I was married in 1987, and divorced three days before 9/11. To this day, I can’t (and won’t) have a good time in Reno. I remember getting married at a worn, tired, wedding chapel across from the casinos with piles of dirty snow in the street. The chapel’s interior was dark and designed to look more like a funeral home. The maroon carpets and heavy drapes smelled like cigarettes, and a lighted, revolving display had wilting orchid corsages for sale.
The reverend was plastered and could barely stand. And at the end of my first marriage, I regret not having the drama of tossing my wedding band into the icy water of the Truckee River, like so many of disappointed and disgruntled divorced people before and after me.
It took me seven years before I decided to get married for the second time.
“You know what you’re getting into this time, don’t you?” asked my attorney when he found out about my upcoming second marriage. He carefully studied my face. “You do, don’t you? You can’t fail with the second one when you already made all the mistakes with the first one.”
Everything is cut and dried when you think like an attorney.
I’m on my second and final marriage. “Three strikes, you’re out,” can refer to baseball players or revolving-door California inmates, but not to me. A third marriage for me would mean I didn’t learn from my mistakes.
Shortly after my second wedding, my husband and I were in Hawaii with married couples from all over the United States who had been married for 50 years or longer. It was clear to me these couples truly loved each other. First impressions mean everything to me, and when I observed them as a group, I could see it, and I could feel it. It was in the way they looked at each other. It was the way they smiled, laughed and lightly touched each other as they spoke or picked at the lint (real or imaginary) in each other’s clothing.
“What are your secrets to being married so long?” I asked the woman sitting next to me.
She looked at me and smiled serenely.
I didn’t hear what she had to tell me. Right at that time, the train taking the tourists around the plantation was tooting its horn, and by the time it was done, she had pushed the tiny dish of poi aside and was attacking the rubbery chicken breast creation made for us Mainlanders. She was enjoying her luau meal, and I didn’t have the heart to ask her to repeat what she had tried to tell me.
I have found that marriage reflects life itself. It has its ups and downs. But you have to allow for change. In our mates and in ourselves, we either can go with it, cut ties or stay co-dependent and miserable. Even if we did nothing about our marriages, that would be a choice, too.
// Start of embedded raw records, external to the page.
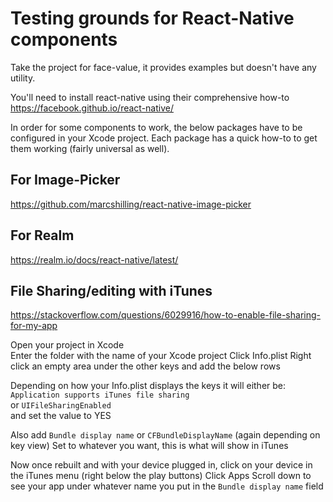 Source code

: # Testing grounds for React-Native components

Take the project for face-value, it provides examples but doesn't have any utility.

You'll need to install react-native using their comprehensive how-to
https://facebook.github.io/react-native/

In order for some components to work, the below packages have to be configured in your Xcode project.
Each package has a quick how-to to get them working (fairly universal as well).


## For Image-Picker
https://github.com/marcshilling/react-native-image-picker

## For Realm
https://realm.io/docs/react-native/latest/


## File Sharing/editing with iTunes
https://stackoverflow.com/questions/6029916/how-to-enable-file-sharing-for-my-app

Open your project in Xcode  
Enter the folder with the name of your Xcode project
Click Info.plist
Right click an empty area under the other keys and add the below rows

Depending on how your Info.plist displays the keys it will either be:  
`Application supports iTunes file sharing`  
or
`UIFileSharingEnabled`  
and set the value to YES

Also add `Bundle display name` or `CFBundleDisplayName` (again depending on key view)
Set to whatever you want, this is what will show in iTunes

Now once rebuilt and with your device plugged in, click on your device in the iTunes menu (right below the play buttons)
Click Apps
Scroll down to see your app under whatever name you put in the `Bundle display name` field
During the coverage of the Royal Wedding and anything else added to this so-called modern fairy tale, I entertained myself with the idea of being married to His Royal Highness and making him do things around the house like scrubbing the toilet or smiling as he walked the backyard for poop patrol. I could show Her Royal Highness something about making a fried chicken dinner with all the fixings or gutting trout and catfish after baiting the line and catching them. I could take her to the local auto junkyard and show her how to search for a grill to an ancient Ford 150.
Oh, don’t get me wrong. I wish The Royal Couple well. And, when it comes to elaborate weddings, I know better. Even the most memorable, well-choreographed wedding day doesn’t guarantee a meaningful and lasting marriage.
So whenever I hear a bride-to-be talking about her wedding plans with the eight bridesmaids and the honeymoon in Hawaii or the mother of the bride complaining about competing for that exclusive, but very expensive Victorian wedding location in the foothills, I have to smile. Experience has taught me to be grateful that the young, naïve girl who got married in the Reno wedding chapel during the 1980s is gone forever.